The 65,000-Ton, 23-Knot Imperator—Largest Ship Afloat
CHAPTER IX
WARSHIP PROTECTION AS APPLIED TO SOME OCEAN LINERS
It was shown in the previous chapter that the most completely protected vessel, so far as its flotation is concerned, is the warship, and plans were given of a battleship whose hull below the water-line was subdivided into no less than five hundred separate watertight compartments. Facts were cited from the naval operations in and around the harbour of Port Arthur, which prove that the battleship is capable of sustaining an enormous amount of injury below the water-line without going to the bottom.
Now, if it were possible to apply subdivision to the large ocean liners on the liberal scale on which it is worked out in ships of war, it would not be going too far to say that they would be absolutely unsinkable by any of the usual accidents of collision. The 60,000-ton Titanic, were she subdivided as minutely as the warship shown on page [143], would contain at least 1,500 separate compartments below her lower deck, and under these conditions even the long rent which was torn in her plating would have done no more than set her down slightly by the head. Her pumps would have taken care of the leakage of water through the bulkheads, and the ship would have come into New York harbour under her own steam.

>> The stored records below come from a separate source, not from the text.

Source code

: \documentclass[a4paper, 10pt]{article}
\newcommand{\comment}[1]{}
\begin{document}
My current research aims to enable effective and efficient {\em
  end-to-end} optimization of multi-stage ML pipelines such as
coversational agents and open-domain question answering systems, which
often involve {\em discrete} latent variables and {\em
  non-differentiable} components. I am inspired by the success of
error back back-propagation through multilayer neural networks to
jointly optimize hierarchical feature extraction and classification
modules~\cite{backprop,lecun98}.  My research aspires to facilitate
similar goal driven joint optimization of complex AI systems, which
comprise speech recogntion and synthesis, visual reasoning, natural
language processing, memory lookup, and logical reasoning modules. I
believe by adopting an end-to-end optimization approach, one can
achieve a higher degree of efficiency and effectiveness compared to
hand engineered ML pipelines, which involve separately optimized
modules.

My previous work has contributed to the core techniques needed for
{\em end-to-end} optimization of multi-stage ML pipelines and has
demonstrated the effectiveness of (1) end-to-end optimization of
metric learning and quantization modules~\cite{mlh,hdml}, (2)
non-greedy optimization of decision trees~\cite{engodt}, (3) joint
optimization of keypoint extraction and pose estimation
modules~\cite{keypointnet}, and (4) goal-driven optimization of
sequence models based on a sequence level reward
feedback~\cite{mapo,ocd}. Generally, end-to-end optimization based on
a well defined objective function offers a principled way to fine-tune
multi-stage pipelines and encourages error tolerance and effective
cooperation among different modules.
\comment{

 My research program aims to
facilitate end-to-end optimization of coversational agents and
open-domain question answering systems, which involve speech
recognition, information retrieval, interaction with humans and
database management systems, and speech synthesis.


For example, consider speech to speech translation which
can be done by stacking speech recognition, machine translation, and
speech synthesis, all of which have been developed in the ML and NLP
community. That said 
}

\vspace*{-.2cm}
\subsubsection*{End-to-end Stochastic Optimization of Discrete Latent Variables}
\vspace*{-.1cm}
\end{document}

But a warship and a passenger ship are two very different propositions. The one, being designed to resist the attack of an implacable enemy, who is using every weapon that the ingenuity of man can devise to effect its destruction, is built with little if any regard to the cost. The other, built as a commercial proposition for the purpose of earning reasonable dividends for its owners, and exposed only to such risks of damage as are incidental to ocean transportation, is constructed as economically as reasonable considerations of strength and safety may permit.
Another important limitation which renders it impossible to give a passenger ship the elaborate subdivision of a warship, is the necessity of providing large cargo spaces and wide hatchways for the convenient handling and stowage of the freight, upon which a large proportion of the passenger-carrying vessels chiefly depend for their revenue.